### EXERCISE AIM:
All lines holding the word "Interface" should be located in the records and copied.

### DATA EXCERPTS:
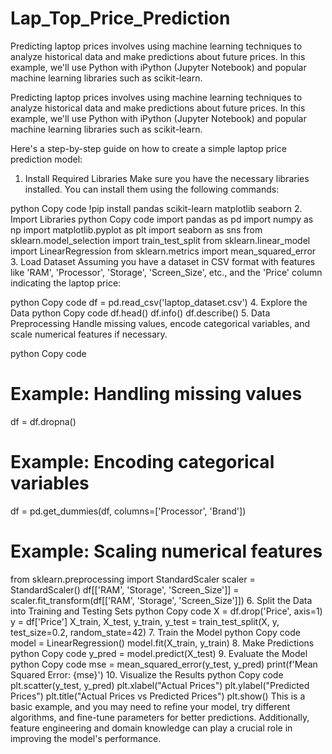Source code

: # Lap_Top_Price_Prediction
Predicting laptop prices involves using machine learning techniques to analyze historical data and make predictions about future prices. In this example, we'll use Python with iPython (Jupyter Notebook) and popular machine learning libraries such as scikit-learn.

Predicting laptop prices involves using machine learning techniques to analyze historical data and make predictions about future prices. In this example, we'll use Python with iPython (Jupyter Notebook) and popular machine learning libraries such as scikit-learn.

Here's a step-by-step guide on how to create a simple laptop price prediction model:

1. Install Required Libraries
Make sure you have the necessary libraries installed. You can install them using the following commands:

python
Copy code
!pip install pandas scikit-learn matplotlib seaborn
2. Import Libraries
python
Copy code
import pandas as pd
import numpy as np
import matplotlib.pyplot as plt
import seaborn as sns
from sklearn.model_selection import train_test_split
from sklearn.linear_model import LinearRegression
from sklearn.metrics import mean_squared_error
3. Load Dataset
Assuming you have a dataset in CSV format with features like 'RAM', 'Processor', 'Storage', 'Screen_Size', etc., and the 'Price' column indicating the laptop price:

python
Copy code
df = pd.read_csv('laptop_dataset.csv')
4. Explore the Data
python
Copy code
df.head()
df.info()
df.describe()
5. Data Preprocessing
Handle missing values, encode categorical variables, and scale numerical features if necessary.

python
Copy code
# Example: Handling missing values
df = df.dropna()

# Example: Encoding categorical variables
df = pd.get_dummies(df, columns=['Processor', 'Brand'])

# Example: Scaling numerical features
from sklearn.preprocessing import StandardScaler
scaler = StandardScaler()
df[['RAM', 'Storage', 'Screen_Size']] = scaler.fit_transform(df[['RAM', 'Storage', 'Screen_Size']])
6. Split the Data into Training and Testing Sets
python
Copy code
X = df.drop('Price', axis=1)
y = df['Price']
X_train, X_test, y_train, y_test = train_test_split(X, y, test_size=0.2, random_state=42)
7. Train the Model
python
Copy code
model = LinearRegression()
model.fit(X_train, y_train)
8. Make Predictions
python
Copy code
y_pred = model.predict(X_test)
9. Evaluate the Model
python
Copy code
mse = mean_squared_error(y_test, y_pred)
print(f'Mean Squared Error: {mse}')
10. Visualize the Results
python
Copy code
plt.scatter(y_test, y_pred)
plt.xlabel("Actual Prices")
plt.ylabel("Predicted Prices")
plt.title("Actual Prices vs Predicted Prices")
plt.show()
This is a basic example, and you may need to refine your model, try different algorithms, and fine-tune parameters for better predictions. Additionally, feature engineering and domain knowledge can play a crucial role in improving the model's performance.






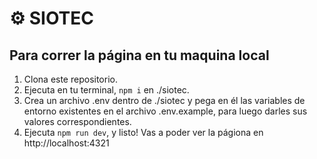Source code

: # ⚙ SIOTEC

## Para correr la página en tu maquina local
1. Clona este repositorio.
2. Ejecuta en tu terminal, `npm i` en ./siotec.
3. Crea un archivo .env dentro de ./siotec y pega en él las variables de entorno existentes en el archivo .env.example, para luego darles sus valores correspondientes.
4. Ejecuta `npm run dev`, y listo! Vas a poder ver la págiona en http://localhost:4321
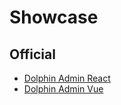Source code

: # Showcase

## Official

- [Dolphin Admin React](https://dolphin-admin-react.bit-ocean.studio)
- [Dolphin Admin Vue](https://dolphin-admin-vue.bit-ocean.studio)
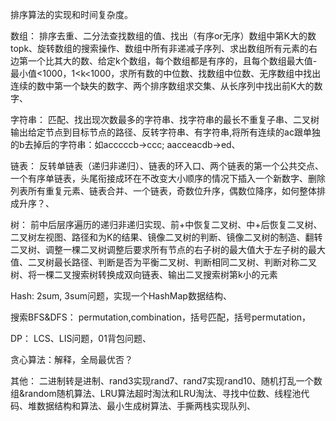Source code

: 排序算法的实现和时间复杂度。

数组：
排序去重、二分法查找数组的值、找出（有序or无序）数组中第K大的数topk、旋转数组的搜索操作、数组中所有非递减子序列、求出数组所有元素的右边第一个比其大的数、给定k个数组，每个数组都是有序的，且每个数组最大值-最小值<1000，1<k<1000，求所有数的中位数、找数组中位数、无序数组中找出连续的数中第一个缺失的数字、两个排序数组求交集、从长序列中找出前K大的数字、

字符串：
匹配、找出现次数最多的字符串、找字符串的最长不重复子串、二叉树输出给定节点到目标节点的路径、反转字符串、有字符串,将所有连续的ac跟单独的b去掉后的字符串：如acccccb->ccc; aacceacdb->ed、

链表：
反转单链表（递归非递归）、链表的环入口、两个链表的第一个公共交点、一个有序单链表，头尾衔接成环在不改变大小顺序的情况下插入一个新数字、删除列表所有重复元素、链表合并、一个链表，奇数位升序，偶数位降序，如何整体排成升序？、

树：
前中后层序遍历的递归非递归实现、前+中恢复二叉树、中+后恢复二叉树、二叉树左视图、路径和为K的结果、镜像二叉树的判断、镜像二叉树的制造、翻转二叉树、调整一棵二叉树调整后要求所有节点的右子树的最大值大于左子树的最大值、二叉树最长路径、判断是否为平衡二叉树、判断相同二叉树、判断对称二叉树、将一棵二叉搜索树转换成双向链表、输出二叉搜索树第k小的元素

Hash:
2sum, 3sum问题，实现一个HashMap数据结构、

搜索BFS&DFS：
permutation,combination，括号匹配，括号permutation，

DP：
LCS、LIS问题，01背包问题、

贪心算法：解释，全局最优否？

其他：
二进制转是进制、rand3实现rand7、rand7实现rand10、随机打乱一个数组&random随机算法、LRU算法超时淘汰和LRU淘汰、寻找中位数、线程池代码、堆数据结构和算法、最小生成树算法、手撕两栈实现队列、
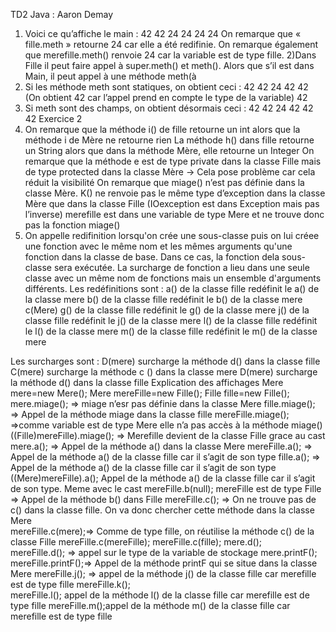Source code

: TD2 Java : Aaron Demay
1)	Voici ce qu’affiche le main :
42
42
24
24
24
24
On remarque que « fille.meth » retourne 24 car elle a été redifinie.
On remarque également que merefille.meth() renvoie 24 car la variable est de type fille.
2)Dans Fille il peut faire appel à super.meth() et meth(). Alors que s’il est dans Main, il peut appel à une méthode meth(à
3) Si les méthode meth sont statiques, on obtient ceci : 
42
42
24
42
42 (On obtient 42 car l’appel prend en compte le type de la variable)
42
4) Si meth sont des champs, on obtient désormais ceci :
42
42
24
42
42
42
Exercice 2
1)	On remarque que la méthode i() de fille retourne un int alors que la méthode i de Mère ne retourne rien
La méthode h() dans fille retourne un String alors que dans la méthode Mère, elle retourne un Integer
On remarque que la méthode e est de type private dans la classe Fille mais de type protected dans la classe Mère -> Cela pose problème car cela réduit la visibilité 
On remarque que miage() n’est pas définie dans la classe Mère.
K() ne renvoie pas le même type d’exception dans la classe Mère que dans la classe Fille (IOexception est dans Exception mais pas l’inverse)
merefille est dans une variable de type Mere et ne trouve donc pas la fonction miage()
3) On appelle redifinition lorsqu'on crée une sous-classe puis on lui créee une fonction avec le même nom et les mêmes arguments qu'une fonction dans la classe de base. Dans ce cas, la fonction dela sous-classe sera exécutée.
La surcharge de fonction a lieu dans une seule classe avec un même nom de fonctions mais un ensemble d'arguments différents.
Les redéfinitions sont :
a() de la classe fille redéfinit le a() de la classe mere
b() de la classe fille redéfinit le b() de la classe mere
c(Mere) 
g() de la classe fille redéfinit le g() de la classe mere
j() de la classe fille redéfinit le j() de la classe mere
l() de la classe fille redéfinit le l() de la classe mere
m() de la classe fille redéfinit le m() de la classe mere

Les surcharges sont :
D(mere) surcharge la méthode d() dans la classe fille
C(mere) surcharge la méthode  c () dans la classe mere
D(mere) surcharge la méthode d() dans la classe fille
Explication des affichages 
Mere mere=new Mere();
Mere mereFille=new Fille();
Fille fille=new Fille();
mere.miage();	=> miage n’esr pas définie dans la classe Mere
fille.miage(); => Appel de la méthode miage dans la classe fille
mereFille.miage(); =>comme variable est de type Mere elle n’a pas accès à la méthode miage()
((Fille)mereFille).miage(); => Merefille devient de la classe Fille grace au cast
mere.a(); => Appel de la méthode a() dans la classe Mere
mereFille.a();	=> Appel de la méthode a() de la classe fille car il s’agit de son type 
fille.a(); => Appel de la méthode a() de la classe fille car il s’agit de son type 
((Mere)mereFille).a();	Appel de la méthode a() de la classe fille car il s’agit de son type. Meme avec le cast
mereFille.b(null);  mereFille est de type Fille => Appel de la méthode b() dans Fille
mereFille.c(); => On ne trouve pas de c() dans la classe fille. On va donc chercher cette méthode dans la classe Mere	
mereFille.c(mere);=> Comme de type fille, on réutilise la méthode c() de la classe Fille
mereFille.c(mereFille); 
mereFille.c(fille); 
mere.d();	 
mereFille.d(); => appel sur le type de la variable de stockage
mere.printF();	
mereFille.printF();=> Appel de la méthode printF qui se situe dans la classe Mere
mereFille.j();	=> appel de la méthode j() de la classe fille car merefille est de type fille
mereFille.k(); 	
mereFille.l();	appel de la méthode l() de la classe fille car merefille est de type fille
mereFille.m();appel de la méthode m() de la classe fille car merefille est de type fille











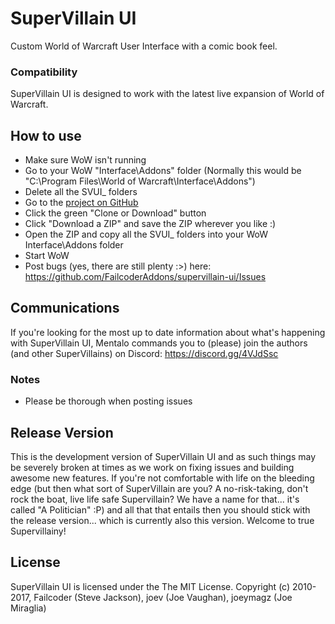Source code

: # SuperVillain UI

Custom World of Warcraft User Interface with a comic book feel.

### Compatibility

SuperVillain UI is designed to work with the latest live expansion of World of Warcraft.

## How to use
* Make sure WoW isn't running
* Go to your WoW "Interface\Addons" folder (Normally this would be "C:\Program Files\World of Warcraft\Interface\Addons")
* Delete all the SVUI_ folders
* Go to the [project on GitHub](https://github.com/failcoder/supervillain-ui)
* Click the green "Clone or Download" button
* Click "Download a ZIP" and save the ZIP wherever you like :)
* Open the ZIP and copy all the SVUI_ folders into your WoW Interface\Addons folder
* Start WoW
* Post bugs (yes, there are still plenty :>) here: https://github.com/FailcoderAddons/supervillain-ui/Issues

## Communications
If you're looking for the most up to date information about what's happening with SuperVillain UI, Mentalo commands you to (please) join the authors (and other SuperVillains) on Discord: https://discord.gg/4VJdSsc

### Notes
* Please be thorough when posting issues

## Release Version

This is the development version of SuperVillain UI and as such things may be severely broken at times as we work on fixing issues and building awesome new features. If you're not comfortable with life on the bleeding edge (but then what sort of SuperVillain are you? A no-risk-taking, don't rock the boat, live life safe Supervillain? We have a name for that... it's called "A Politician" :P) and all that that entails then you should stick with the release version... which is currently also this version. Welcome to true Supervillainy!


## License

SuperVillain UI is licensed under the The MIT License.
Copyright (c) 2010-2017, Failcoder (Steve Jackson), joev (Joe Vaughan), joeymagz (Joe Miraglia)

### EXPECTED OUTPUT:
Custom World of Warcraft User Interface with a comic book feel.
* Go to your WoW "Interface\Addons" folder (Normally this would be "C:\Program Files\World of Warcraft\Interface\Addons")
* Open the ZIP and copy all the SVUI_ folders into your WoW Interface\Addons folder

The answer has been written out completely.